*** Records

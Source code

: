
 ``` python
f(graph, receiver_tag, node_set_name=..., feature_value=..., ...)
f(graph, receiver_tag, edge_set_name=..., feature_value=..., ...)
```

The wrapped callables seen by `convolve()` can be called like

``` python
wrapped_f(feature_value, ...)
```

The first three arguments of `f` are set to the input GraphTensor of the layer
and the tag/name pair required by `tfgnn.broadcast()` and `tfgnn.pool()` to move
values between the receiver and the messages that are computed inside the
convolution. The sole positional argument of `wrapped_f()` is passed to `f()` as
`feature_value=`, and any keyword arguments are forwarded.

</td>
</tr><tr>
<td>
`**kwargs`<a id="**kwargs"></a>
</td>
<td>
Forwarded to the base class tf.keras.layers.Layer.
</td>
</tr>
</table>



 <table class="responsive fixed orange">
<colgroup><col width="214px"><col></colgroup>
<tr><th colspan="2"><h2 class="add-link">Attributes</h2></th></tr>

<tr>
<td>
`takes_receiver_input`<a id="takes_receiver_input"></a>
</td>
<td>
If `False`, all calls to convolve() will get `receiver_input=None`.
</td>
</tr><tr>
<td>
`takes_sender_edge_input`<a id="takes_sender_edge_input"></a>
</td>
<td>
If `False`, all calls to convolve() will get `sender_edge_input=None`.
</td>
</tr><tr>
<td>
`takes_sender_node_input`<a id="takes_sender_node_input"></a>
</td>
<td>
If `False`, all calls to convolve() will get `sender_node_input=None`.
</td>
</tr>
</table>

******

What you should do ->
Work out how many lines in the data include "will". Answer with the number only.

Problem solution ->
3